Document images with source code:
════════════════════

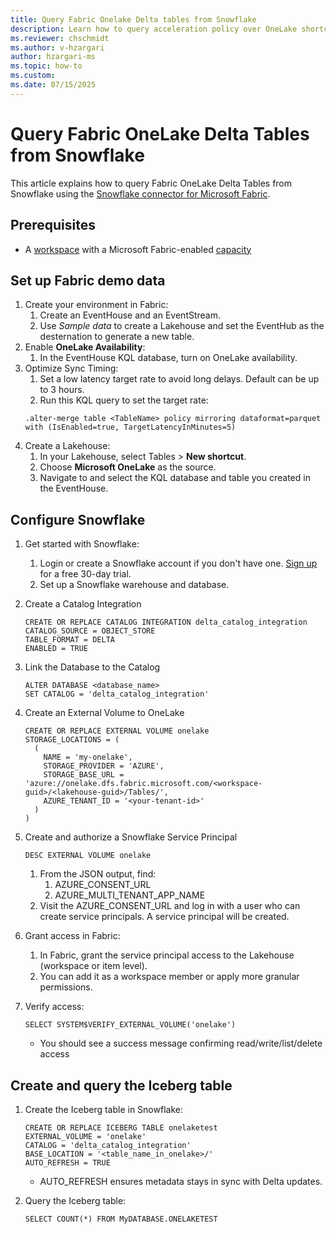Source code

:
 ```yaml
---
title: Query Fabric Onelake Delta tables from Snowflake
description: Learn how to query acceleration policy over OneLake shortcuts to improve query performance and reduce latency for external delta tables.
ms.reviewer: chschmidt
ms.author: v-hzargari
author: hzargari-ms
ms.topic: how-to
ms.custom:
ms.date: 07/15/2025
---
```


# Query Fabric OneLake Delta Tables from Snowflake

This article explains how to query Fabric OneLake Delta Tables from Snowflake using the [Snowflake connector for Microsoft Fabric](/fabric/data-factory/connector-snowflake-overview?view=microsoft-fabric&preserve-view=true).

## Prerequisites

* A [workspace](../fundamentals/create-workspaces.md) with a Microsoft Fabric-enabled [capacity](../enterprise/licenses.md#capacity)

## Set up Fabric demo data

1. Create your environment in Fabric:
    1. Create an EventHouse and an EventStream.
    1. Use *Sample data* to create a Lakehouse and set the EventHub as the desternation to generate a new table.
1. Enable **OneLake Availability**:
    1. In the EventHouse KQL database, turn on OneLake availability.
1. Optimize Sync Timing:
    1. Set a low latency target rate to avoid long delays. Default can be up to 3 hours.
    1. Run this KQL query to set the target rate:
    ```kql
    .alter-merge table <TableName> policy mirroring dataformat=parquet with (IsEnabled=true, TargetLatencyInMinutes=5)
    ```
1. Create a Lakehouse:
    1. In your Lakehouse, select Tables > **New shortcut**.
    1. Choose **Microsoft OneLake** as the source.
    1. Navigate to and select the KQL database and table you created in the EventHouse.

## Configure Snowflake

1. Get started with Snowflake:
    1. Login or create a Snowflake account if you don't have one. [Sign up](https://signup.snowflake.com/) for a free 30-day trial.
    1. Set up a Snowflake warehouse and database.
1. Create a Catalog Integration
    ```kql
    CREATE OR REPLACE CATALOG INTEGRATION delta_catalog_integration
    CATALOG_SOURCE = OBJECT_STORE
    TABLE_FORMAT = DELTA
    ENABLED = TRUE
    ``` 

1. Link the Database to the Catalog

    ```kql
    ALTER DATABASE <database_name>
    SET CATALOG = 'delta_catalog_integration'
    ```

1. Create an External Volume to OneLake

    ```kql
    CREATE OR REPLACE EXTERNAL VOLUME onelake
    STORAGE_LOCATIONS = (
      (
        NAME = 'my-onelake',
        STORAGE_PROVIDER = 'AZURE',
        STORAGE_BASE_URL = 'azure://onelake.dfs.fabric.microsoft.com/<workspace-guid>/<lakehouse-guid>/Tables/',
        AZURE_TENANT_ID = '<your-tenant-id>'
      )
    )
    ```

1. Create and authorize a Snowflake Service Principal

    ```kql
    DESC EXTERNAL VOLUME onelake
    ```

    1. From the JSON output, find:
        1. AZURE_CONSENT_URL
        1. AZURE_MULTI_TENANT_APP_NAME
    1. Visit the AZURE_CONSENT_URL and log in with a user who can create service principals. A service principal will be created.
1. Grant access in Fabric:
    1. In Fabric, grant the service principal access to the Lakehouse (workspace or item level).
    1. You can add it as a workspace member or apply more granular permissions.
1. Verify access:

    ```kql
    SELECT SYSTEM$VERIFY_EXTERNAL_VOLUME('onelake')
    ```
    * You should see a success message confirming read/write/list/delete access

## Create and query the Iceberg table

1. Create the Iceberg table in Snowflake:

    ```kql
    CREATE OR REPLACE ICEBERG TABLE onelaketest
    EXTERNAL_VOLUME = 'onelake'
    CATALOG = 'delta_catalog_integration'
    BASE_LOCATION = '<table_name_in_onelake>/'
    AUTO_REFRESH = TRUE
    ```
    * AUTO_REFRESH ensures metadata stays in sync with Delta updates.
2. Query the Iceberg table:
    
    ```kql
    SELECT COUNT(*) FROM MyDATABASE.ONELAKETEST
    ```
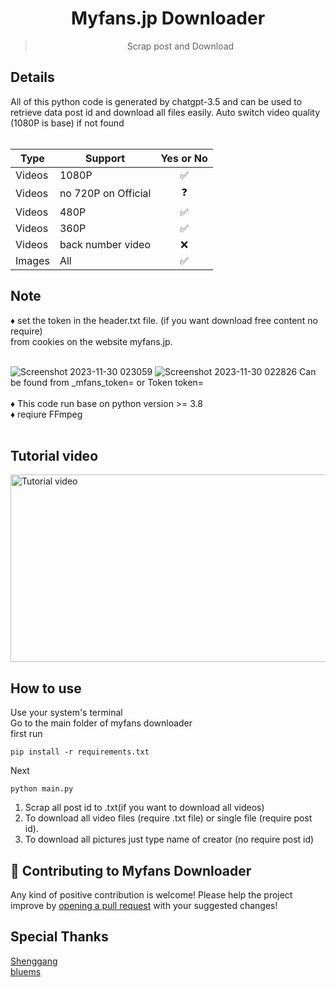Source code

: <h1 align="center">Myfans.jp Downloader</h1>
<blockquote><p align="center">Scrap post and Download</p></blockquote>
<h2>Details</h2>
All of this python code is generated by chatgpt-3.5 and can be used to retrieve data post id and download all files easily.
Auto switch video quality (1080P is base) if not found</br></br>

|Type| Support         | Yes or No |
|-| --------------- |:-----:|
|Videos| 1080P           | ✅    |
|Videos| no 720P on Official| ❓ |
|Videos| 480P            | ✅    |
|Videos| 360P            | ✅    |
|Videos| back number video            | ❌    |
|Images| All          | ✅    |
<h2>Note</h2>
♦️ set the token in the header.txt file. (if you want download free content no require)</br>
from cookies on the website myfans.jp.</br></br>

![Screenshot 2023-11-30 023059](https://github.com/FudgeRK/MyfansVideoDownload/assets/30218389/d1beaf05-bdd7-4ee9-8799-fa7590fce79a)
![Screenshot 2023-11-30 022826](https://github.com/FudgeRK/MyfansVideoDownload/assets/30218389/04357ec0-b076-4372-8dd1-31f2b9602901)
Can be found from _mfans_token= or Token token=</br></br>
♦️ This code run base on python version >= 3.8</br>
♦️ reqiure FFmpeg</br></br>

<h2>Tutorial video</h2>

<a href="https://vimeo.com/990745787" target="_blank"><img src="https://i.vimeocdn.com/video/1906551049-edd0aa942beaa0f83af9e3c04e3aba98d51253b81bf837967309ec1fb7cac618-d?mw=900&q=85" 
alt="Tutorial video" width="600" height="300" /></a>


<h2>How to use</h2>
Use your system's terminal</br>
Go to the main folder of myfans downloader</br>
first run

```
pip install -r requirements.txt
```
Next
```
python main.py
```
1. Scrap all post id to .txt(if you want to download all videos)</br>
2. To download all video files (require .txt file)
or single file (require post id).</br>
3. To download all pictures just type name of creator (no require post id)
   
<h2>🤝 Contributing to Myfans Downloader</h2>
Any kind of positive contribution is welcome! Please help the project improve by <a href="https://github.com/FudgeRK/MyfansDownloader/pulls" target="_self">opening a pull request</a> with your suggested changes!

<h2>Special Thanks</h2>
<a href="https://github.com/Shenggang" target="_self">Shenggang</a></br>
<a href="https://github.com/bluems" target="_self">bluems</a>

════════════════════

* **What you need to do**: Scan the entries for lines holding the string "MyfansVideoDownload", then copy every one of them.

* **Solution to this problem**:
![Screenshot 2023-11-30 023059](https://github.com/FudgeRK/MyfansVideoDownload/assets/30218389/d1beaf05-bdd7-4ee9-8799-fa7590fce79a)
![Screenshot 2023-11-30 022826](https://github.com/FudgeRK/MyfansVideoDownload/assets/30218389/04357ec0-b076-4372-8dd1-31f2b9602901)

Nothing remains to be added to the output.